ABOUT THIS EXERCISE: For every line in the entries that contains "figure", show the whole line.

---------- PROVIDED RECORDS ----------

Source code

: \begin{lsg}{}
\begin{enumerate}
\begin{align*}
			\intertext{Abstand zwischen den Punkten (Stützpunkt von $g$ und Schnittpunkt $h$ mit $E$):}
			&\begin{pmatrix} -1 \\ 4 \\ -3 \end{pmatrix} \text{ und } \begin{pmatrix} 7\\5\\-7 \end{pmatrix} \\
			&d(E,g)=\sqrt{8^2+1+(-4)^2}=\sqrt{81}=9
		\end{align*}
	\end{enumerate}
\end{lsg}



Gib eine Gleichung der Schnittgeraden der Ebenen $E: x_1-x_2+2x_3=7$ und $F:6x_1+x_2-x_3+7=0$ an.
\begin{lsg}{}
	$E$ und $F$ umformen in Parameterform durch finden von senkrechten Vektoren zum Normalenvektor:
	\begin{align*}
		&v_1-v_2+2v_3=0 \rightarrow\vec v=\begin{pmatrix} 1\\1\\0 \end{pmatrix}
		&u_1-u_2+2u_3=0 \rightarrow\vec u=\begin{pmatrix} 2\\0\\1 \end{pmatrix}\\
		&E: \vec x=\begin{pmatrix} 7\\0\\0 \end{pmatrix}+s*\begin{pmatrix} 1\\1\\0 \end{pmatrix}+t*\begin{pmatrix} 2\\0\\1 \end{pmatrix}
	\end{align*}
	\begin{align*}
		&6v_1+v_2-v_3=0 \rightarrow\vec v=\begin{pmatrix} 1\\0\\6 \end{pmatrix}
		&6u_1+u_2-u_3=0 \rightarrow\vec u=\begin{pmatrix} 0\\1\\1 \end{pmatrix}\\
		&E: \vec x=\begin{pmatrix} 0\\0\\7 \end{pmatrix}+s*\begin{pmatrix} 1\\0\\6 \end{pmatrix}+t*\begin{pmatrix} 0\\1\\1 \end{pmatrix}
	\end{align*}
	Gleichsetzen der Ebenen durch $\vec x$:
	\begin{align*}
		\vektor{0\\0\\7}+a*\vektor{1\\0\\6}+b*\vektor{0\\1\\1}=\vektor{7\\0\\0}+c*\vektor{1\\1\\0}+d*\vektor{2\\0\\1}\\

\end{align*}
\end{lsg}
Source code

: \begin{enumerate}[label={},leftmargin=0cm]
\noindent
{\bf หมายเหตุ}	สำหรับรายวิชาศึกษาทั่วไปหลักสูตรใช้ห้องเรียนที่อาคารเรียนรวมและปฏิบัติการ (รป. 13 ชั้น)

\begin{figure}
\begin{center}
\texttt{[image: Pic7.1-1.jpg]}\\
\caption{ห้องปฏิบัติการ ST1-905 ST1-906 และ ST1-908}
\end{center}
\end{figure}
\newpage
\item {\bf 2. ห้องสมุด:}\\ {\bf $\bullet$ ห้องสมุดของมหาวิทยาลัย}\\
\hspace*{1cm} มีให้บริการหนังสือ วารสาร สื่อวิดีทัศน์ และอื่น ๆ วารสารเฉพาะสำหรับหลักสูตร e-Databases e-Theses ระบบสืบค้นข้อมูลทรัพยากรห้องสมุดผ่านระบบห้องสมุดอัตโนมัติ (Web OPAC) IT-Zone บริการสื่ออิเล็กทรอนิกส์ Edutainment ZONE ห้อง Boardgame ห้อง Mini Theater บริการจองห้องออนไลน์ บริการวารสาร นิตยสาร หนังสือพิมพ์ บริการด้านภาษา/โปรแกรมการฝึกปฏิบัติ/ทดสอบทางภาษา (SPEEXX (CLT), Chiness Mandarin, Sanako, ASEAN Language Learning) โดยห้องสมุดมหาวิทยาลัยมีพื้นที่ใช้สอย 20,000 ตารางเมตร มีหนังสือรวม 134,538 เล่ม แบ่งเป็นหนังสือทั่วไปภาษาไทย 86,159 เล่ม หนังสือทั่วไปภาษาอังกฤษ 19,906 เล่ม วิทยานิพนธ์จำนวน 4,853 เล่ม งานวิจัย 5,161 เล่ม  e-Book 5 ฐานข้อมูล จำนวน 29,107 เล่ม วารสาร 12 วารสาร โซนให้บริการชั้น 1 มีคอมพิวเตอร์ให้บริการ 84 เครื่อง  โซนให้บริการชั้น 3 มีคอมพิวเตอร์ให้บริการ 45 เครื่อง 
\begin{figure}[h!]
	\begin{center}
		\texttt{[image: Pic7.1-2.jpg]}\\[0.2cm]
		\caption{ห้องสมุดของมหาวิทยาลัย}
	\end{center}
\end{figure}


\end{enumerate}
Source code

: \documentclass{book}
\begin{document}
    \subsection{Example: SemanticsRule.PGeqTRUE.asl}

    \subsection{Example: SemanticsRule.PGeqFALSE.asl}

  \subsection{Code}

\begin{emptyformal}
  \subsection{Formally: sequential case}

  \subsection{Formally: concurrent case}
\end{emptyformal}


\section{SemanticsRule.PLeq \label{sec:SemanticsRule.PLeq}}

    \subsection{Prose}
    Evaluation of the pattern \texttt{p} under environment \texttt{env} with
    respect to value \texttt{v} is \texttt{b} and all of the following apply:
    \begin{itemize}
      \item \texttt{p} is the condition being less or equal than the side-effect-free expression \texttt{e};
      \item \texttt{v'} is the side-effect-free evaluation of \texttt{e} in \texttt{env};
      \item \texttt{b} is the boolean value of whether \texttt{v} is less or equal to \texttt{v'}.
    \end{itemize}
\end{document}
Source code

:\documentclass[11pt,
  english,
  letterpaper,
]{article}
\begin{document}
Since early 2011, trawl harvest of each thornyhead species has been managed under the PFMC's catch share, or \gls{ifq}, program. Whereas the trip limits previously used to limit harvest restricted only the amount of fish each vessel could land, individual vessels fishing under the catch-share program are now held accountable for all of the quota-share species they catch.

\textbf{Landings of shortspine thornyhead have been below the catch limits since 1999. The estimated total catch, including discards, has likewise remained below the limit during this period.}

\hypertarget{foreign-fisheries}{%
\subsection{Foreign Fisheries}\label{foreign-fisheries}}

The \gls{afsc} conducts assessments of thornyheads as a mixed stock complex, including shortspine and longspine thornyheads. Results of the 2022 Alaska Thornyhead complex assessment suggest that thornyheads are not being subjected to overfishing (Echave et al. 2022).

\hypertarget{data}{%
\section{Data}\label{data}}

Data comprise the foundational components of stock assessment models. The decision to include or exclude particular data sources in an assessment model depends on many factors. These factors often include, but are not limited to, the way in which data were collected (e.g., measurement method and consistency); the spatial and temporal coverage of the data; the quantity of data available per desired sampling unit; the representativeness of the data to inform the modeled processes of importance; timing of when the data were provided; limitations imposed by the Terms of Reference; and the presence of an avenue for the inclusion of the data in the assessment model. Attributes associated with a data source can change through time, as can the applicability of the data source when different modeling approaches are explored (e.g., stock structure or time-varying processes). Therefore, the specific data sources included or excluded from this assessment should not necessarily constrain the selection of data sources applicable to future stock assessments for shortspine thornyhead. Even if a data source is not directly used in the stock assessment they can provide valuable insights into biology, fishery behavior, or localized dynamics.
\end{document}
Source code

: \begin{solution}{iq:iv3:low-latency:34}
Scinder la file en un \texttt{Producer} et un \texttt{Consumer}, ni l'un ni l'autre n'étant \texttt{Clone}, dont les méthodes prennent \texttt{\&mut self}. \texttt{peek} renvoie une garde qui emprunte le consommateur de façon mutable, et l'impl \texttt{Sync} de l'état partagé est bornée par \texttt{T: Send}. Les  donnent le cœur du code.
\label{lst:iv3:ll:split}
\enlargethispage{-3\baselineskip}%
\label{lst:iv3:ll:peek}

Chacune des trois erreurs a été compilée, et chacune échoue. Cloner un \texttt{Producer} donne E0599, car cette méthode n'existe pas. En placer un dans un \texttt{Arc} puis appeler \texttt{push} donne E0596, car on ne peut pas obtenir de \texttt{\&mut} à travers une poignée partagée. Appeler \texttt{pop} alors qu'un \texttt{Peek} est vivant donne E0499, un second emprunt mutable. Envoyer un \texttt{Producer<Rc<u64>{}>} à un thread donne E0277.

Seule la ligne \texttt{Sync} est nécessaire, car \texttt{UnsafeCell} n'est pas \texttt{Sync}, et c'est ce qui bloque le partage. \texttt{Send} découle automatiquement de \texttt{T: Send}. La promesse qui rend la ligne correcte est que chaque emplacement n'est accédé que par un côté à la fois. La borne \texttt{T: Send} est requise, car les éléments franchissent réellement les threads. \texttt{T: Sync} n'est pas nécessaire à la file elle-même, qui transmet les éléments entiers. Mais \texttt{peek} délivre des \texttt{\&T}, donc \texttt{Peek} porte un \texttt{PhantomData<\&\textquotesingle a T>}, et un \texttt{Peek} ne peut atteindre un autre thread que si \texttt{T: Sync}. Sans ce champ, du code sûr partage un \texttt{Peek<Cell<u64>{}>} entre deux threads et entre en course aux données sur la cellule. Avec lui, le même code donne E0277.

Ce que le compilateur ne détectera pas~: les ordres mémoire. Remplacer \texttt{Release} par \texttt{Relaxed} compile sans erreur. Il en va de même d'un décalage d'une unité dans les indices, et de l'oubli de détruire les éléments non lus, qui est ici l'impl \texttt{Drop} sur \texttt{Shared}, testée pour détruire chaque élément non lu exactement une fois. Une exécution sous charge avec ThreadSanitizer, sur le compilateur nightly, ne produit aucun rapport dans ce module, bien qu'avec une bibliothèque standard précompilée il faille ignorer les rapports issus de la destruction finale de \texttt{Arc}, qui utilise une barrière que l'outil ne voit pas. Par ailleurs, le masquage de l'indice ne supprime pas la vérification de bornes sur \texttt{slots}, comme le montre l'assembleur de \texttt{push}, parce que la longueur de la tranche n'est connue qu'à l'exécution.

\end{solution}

----------

RESPONSE TO THIS TASK:
\begin{figure}
\end{figure}
\begin{figure}[h!]
\end{figure}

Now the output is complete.